Supplier<Flux<Message<?>>>

The users of the supplier can subscribe to the returned Flux<Message<?>, which is a stream of messages or CDC Change Events, that have a complex structure. Each event consists of three parts (e.g. metadata, before and after) as shown in the following payload sample:

{
  "before": { ... },  // row data before the change.
  "after": { ... },  // row data after the change.
  "source": {  //  the names of the database and table where the change was made.
    "connector": "mysql", "server_id": 223344,"snapshot": "false",
    "name": "my-app-connector", "file": "mysql-bin.000003", "pos": 355, "row": 0,
    "db": "inventory",  // source database name.
    "table": "customers", // source table name.
  },
  "op": "u",  // operation that made the change.
  "ts_ms": 1607440256301, // timestamp - when the change was made.
  "transaction": null  // transaction information (optional).
}

If the cdc.flattening.enabled property is set to true, then only the after section is passed as a standalone message.

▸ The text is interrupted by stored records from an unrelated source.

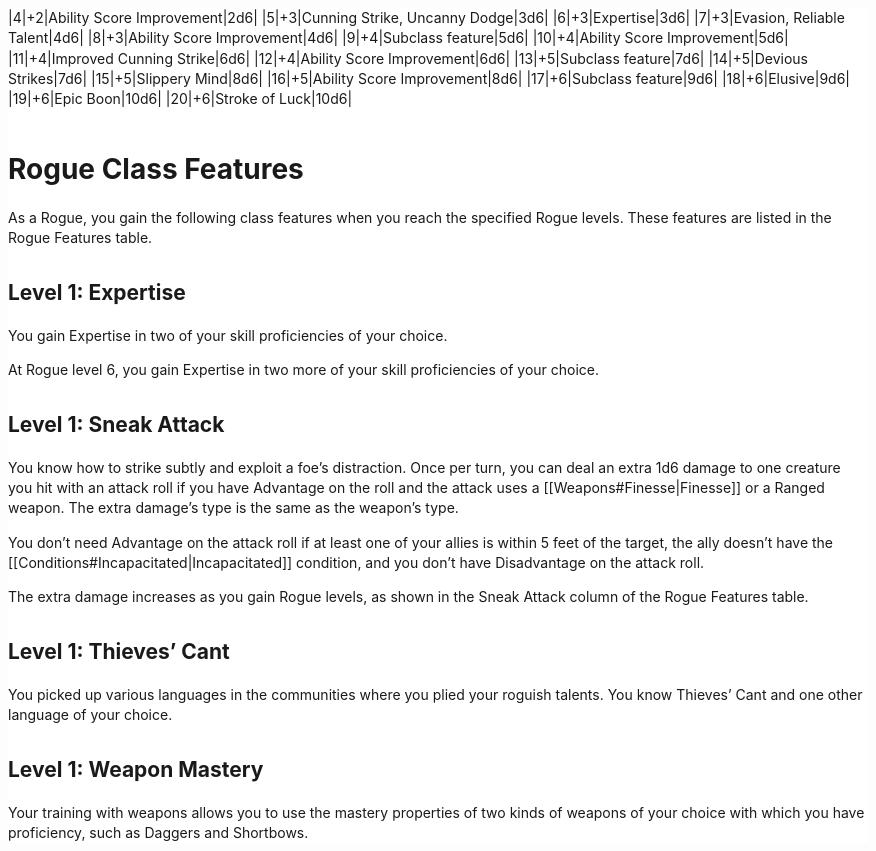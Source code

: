 |4|+2|Ability Score Improvement|2d6|
|5|+3|Cunning Strike, Uncanny Dodge|3d6|
|6|+3|Expertise|3d6|
|7|+3|Evasion, Reliable Talent|4d6|
|8|+3|Ability Score Improvement|4d6|
|9|+4|Subclass feature|5d6|
|10|+4|Ability Score Improvement|5d6|
|11|+4|Improved Cunning Strike|6d6|
|12|+4|Ability Score Improvement|6d6|
|13|+5|Subclass feature|7d6|
|14|+5|Devious Strikes|7d6|
|15|+5|Slippery Mind|8d6|
|16|+5|Ability Score Improvement|8d6|
|17|+6|Subclass feature|9d6|
|18|+6|Elusive|9d6|
|19|+6|Epic Boon|10d6|
|20|+6|Stroke of Luck|10d6|

# Rogue Class Features
As a Rogue, you gain the following class features when you reach the specified Rogue levels. These features are listed in the Rogue Features table.
## Level 1: Expertise
You gain Expertise in two of your skill proficiencies of your choice.

At Rogue level 6, you gain Expertise in two more of your skill proficiencies of your choice.
## Level 1: Sneak Attack
You know how to strike subtly and exploit a foe’s distraction. Once per turn, you can deal an extra 1d6 damage to one creature you hit with an attack roll if you have Advantage on the roll and the attack uses a [[Weapons#Finesse\|Finesse]] or a Ranged weapon. The extra damage’s type is the same as the weapon’s type.

You don’t need Advantage on the attack roll if at least one of your allies is within 5 feet of the target, the ally doesn’t have the [[Conditions#Incapacitated\|Incapacitated]] condition, and you don’t have Disadvantage on the attack roll.

The extra damage increases as you gain Rogue levels, as shown in the Sneak Attack column of the Rogue Features table.
## Level 1: Thieves’ Cant
You picked up various languages in the communities where you plied your roguish talents. You know Thieves’ Cant and one other language of your choice.
## Level 1: Weapon Mastery
Your training with weapons allows you to use the mastery properties of two kinds of weapons of your choice with which you have proficiency, such as Daggers and Shortbows.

In order to invoke the CDC supplier, we need to specify a source database to receive the CDC events from. The cdc.connector property is used to choose between the supported mysql, postgres, sql server, db2, oracle, cassandra and mongo source database types.. The cdc.config.database.* properties help to configure the the source access. Here is a sample configuration for connecting to a MySQL databases:

# DB type
cdc.connector=mysql

# DB access
cdc.config.database.user=debezium
cdc.config.database.password=dbz
cdc.config.database.hostname=localhost
cdc.config.database.port=3306

# DB source metadata
cdc.name=my-sql-connector
cdc.config.database.server.id=85744
cdc.config.database.server.name=my-app-connector

The cdc.name, cdc.config.database.server.id and cdc.config.database.server.name properties are used to identify and dispatch the incoming events. Optionally you can set the cdc.flattening.enabled=true to flatten the CDC events to replace the original change event with only its after field to create a simple Kafka record. Optionally use the cdc.schema=true to include the DB schema to the CDC events.

Note

The source database must be configured to expose its Write-Ahead Log API for the Debezium to be able to connect and consume CDC events. The Debezium Connector Documentation provides fine description of how to enable the CDC for any of the supported databases. For the purpose of our demos here we will use a preconfigured MySQL docker image.

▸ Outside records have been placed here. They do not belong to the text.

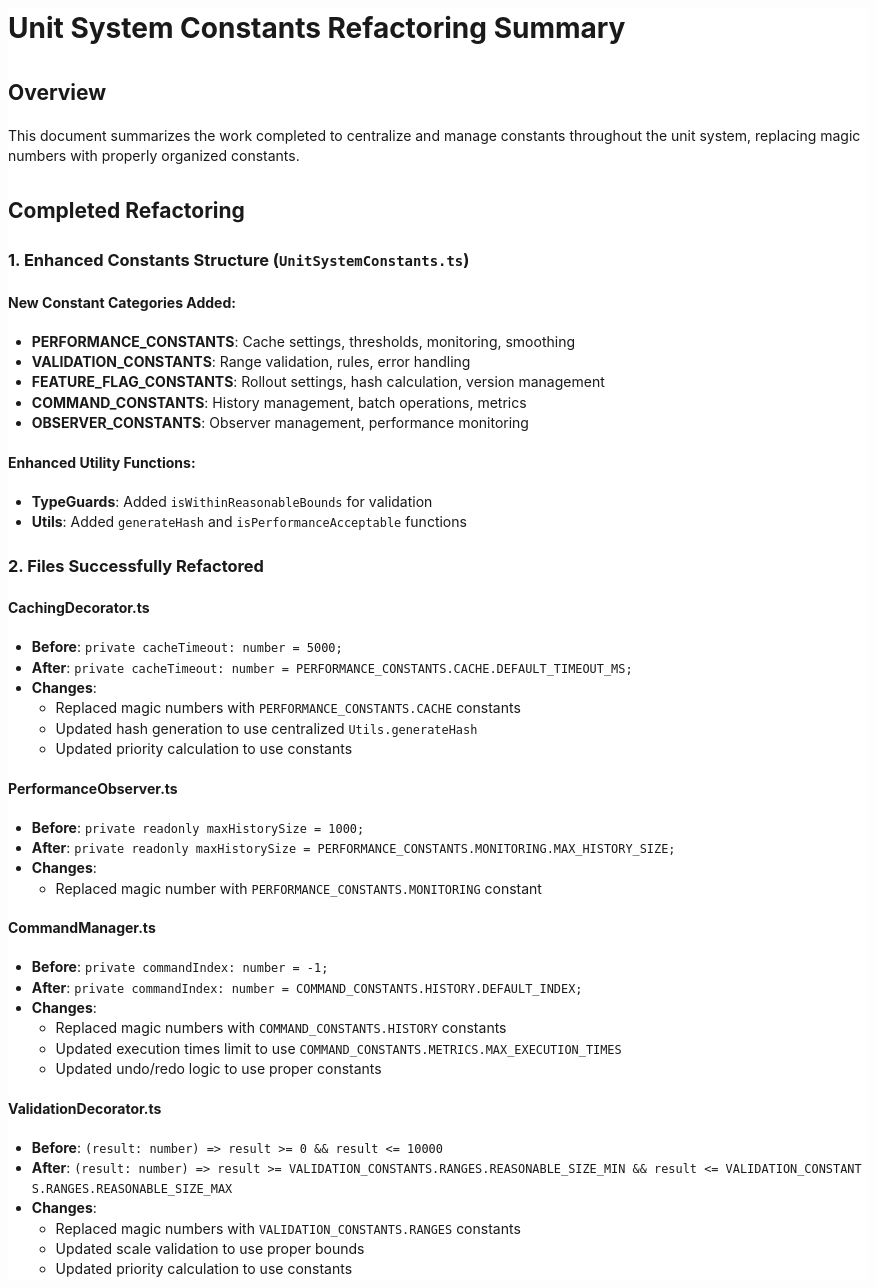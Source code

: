 # Unit System Constants Refactoring Summary

## Overview
This document summarizes the work completed to centralize and manage constants throughout the unit system, replacing magic numbers with properly organized constants.

## Completed Refactoring

### 1. Enhanced Constants Structure (`UnitSystemConstants.ts`)

#### New Constant Categories Added:
- **PERFORMANCE_CONSTANTS**: Cache settings, thresholds, monitoring, smoothing
- **VALIDATION_CONSTANTS**: Range validation, rules, error handling
- **FEATURE_FLAG_CONSTANTS**: Rollout settings, hash calculation, version management
- **COMMAND_CONSTANTS**: History management, batch operations, metrics
- **OBSERVER_CONSTANTS**: Observer management, performance monitoring

#### Enhanced Utility Functions:
- **TypeGuards**: Added `isWithinReasonableBounds` for validation
- **Utils**: Added `generateHash` and `isPerformanceAcceptable` functions

### 2. Files Successfully Refactored

#### CachingDecorator.ts
- **Before**: `private cacheTimeout: number = 5000;`
- **After**: `private cacheTimeout: number = PERFORMANCE_CONSTANTS.CACHE.DEFAULT_TIMEOUT_MS;`
- **Changes**:
  - Replaced magic numbers with `PERFORMANCE_CONSTANTS.CACHE` constants
  - Updated hash generation to use centralized `Utils.generateHash`
  - Updated priority calculation to use constants

#### PerformanceObserver.ts
- **Before**: `private readonly maxHistorySize = 1000;`
- **After**: `private readonly maxHistorySize = PERFORMANCE_CONSTANTS.MONITORING.MAX_HISTORY_SIZE;`
- **Changes**:
  - Replaced magic number with `PERFORMANCE_CONSTANTS.MONITORING` constant

#### CommandManager.ts
- **Before**: `private commandIndex: number = -1;`
- **After**: `private commandIndex: number = COMMAND_CONSTANTS.HISTORY.DEFAULT_INDEX;`
- **Changes**:
  - Replaced magic numbers with `COMMAND_CONSTANTS.HISTORY` constants
  - Updated execution times limit to use `COMMAND_CONSTANTS.METRICS.MAX_EXECUTION_TIMES`
  - Updated undo/redo logic to use proper constants

#### ValidationDecorator.ts
- **Before**: `(result: number) => result >= 0 && result <= 10000`
- **After**: `(result: number) => result >= VALIDATION_CONSTANTS.RANGES.REASONABLE_SIZE_MIN && result <= VALIDATION_CONSTANTS.RANGES.REASONABLE_SIZE_MAX`
- **Changes**:
  - Replaced magic numbers with `VALIDATION_CONSTANTS.RANGES` constants
  - Updated scale validation to use proper bounds
  - Updated priority calculation to use constants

Reusing CDC Supplier in custom applications

The CDC supplier is a reusable Spring bean that we can inject in end-user custom applications. Once injected, this can be directly invoked and combined with custom processing of the data. Here is an example.

@Autowired
Supplier<Flux<Message<?>>> cdcSupplier;

public void consumeDataAndSendEmail() {
  Flux<Message<?> cdcData = cdcSupplier.get();
  messageFlux.subscribe(t -> {
      if (t == something)
         //send the email here.
      }
  }
}

In the above pseudo-code, we inject the CDC supplier bean and then use it to invoke its get() method to get a Flux. We then subscribe to that Flux and each time we receive any data through the Flux, apply some filtering, and take actions based on that. This is just a simple illustration to show how we can reuse the CDC supplier. When you try this in a real application, you probably need to make more adjustments in your implementation, such as converting the default data type of the received data from byte[] into something else before doing the conditional check.

Tip

For building a standalone, non-streaming, application you can leverage the cdc-debezium-boot-starter. Just add the cdc-debezium-boot-starter dependency and implement your custom Consumer<SourceRecord> handler to process the incoming database change events.

CDC Debezium Source

As we have seen in this blog series, all the out of the box Spring Cloud Stream source applications are already autoconfigured with several out of the box general-purpose processors. You can activate these processors as part of the CDC source. Here is an example, where we run the CDC source and receive the data and then transforms the consumed data before sending it out to the destination on middleware.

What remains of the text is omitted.